## WORK INSTRUCTIONS
The expected answer is a copy of every line in the listing that has the word "configuration".

## AVAILABLE DATA
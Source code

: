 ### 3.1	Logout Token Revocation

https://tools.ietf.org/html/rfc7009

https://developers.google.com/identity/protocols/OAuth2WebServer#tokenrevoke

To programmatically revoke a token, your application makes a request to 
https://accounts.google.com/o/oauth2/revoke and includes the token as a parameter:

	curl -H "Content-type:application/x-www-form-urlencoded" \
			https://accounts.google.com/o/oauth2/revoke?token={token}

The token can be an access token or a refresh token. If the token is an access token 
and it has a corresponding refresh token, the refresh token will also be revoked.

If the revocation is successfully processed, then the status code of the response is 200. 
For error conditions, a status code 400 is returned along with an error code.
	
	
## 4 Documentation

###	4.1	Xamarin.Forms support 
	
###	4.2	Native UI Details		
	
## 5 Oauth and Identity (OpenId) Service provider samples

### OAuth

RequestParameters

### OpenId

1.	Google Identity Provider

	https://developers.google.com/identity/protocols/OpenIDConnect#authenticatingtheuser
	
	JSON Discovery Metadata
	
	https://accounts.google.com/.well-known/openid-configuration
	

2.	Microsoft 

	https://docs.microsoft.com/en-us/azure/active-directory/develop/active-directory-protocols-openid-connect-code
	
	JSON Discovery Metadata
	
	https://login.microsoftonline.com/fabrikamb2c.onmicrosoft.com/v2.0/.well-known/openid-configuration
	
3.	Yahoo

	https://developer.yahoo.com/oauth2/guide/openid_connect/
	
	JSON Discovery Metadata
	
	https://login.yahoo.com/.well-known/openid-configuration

## YOUR SOLUTION
	https://accounts.google.com/.well-known/openid-configuration
	https://login.microsoftonline.com/fabrikamb2c.onmicrosoft.com/v2.0/.well-known/openid-configuration
	https://login.yahoo.com/.well-known/openid-configuration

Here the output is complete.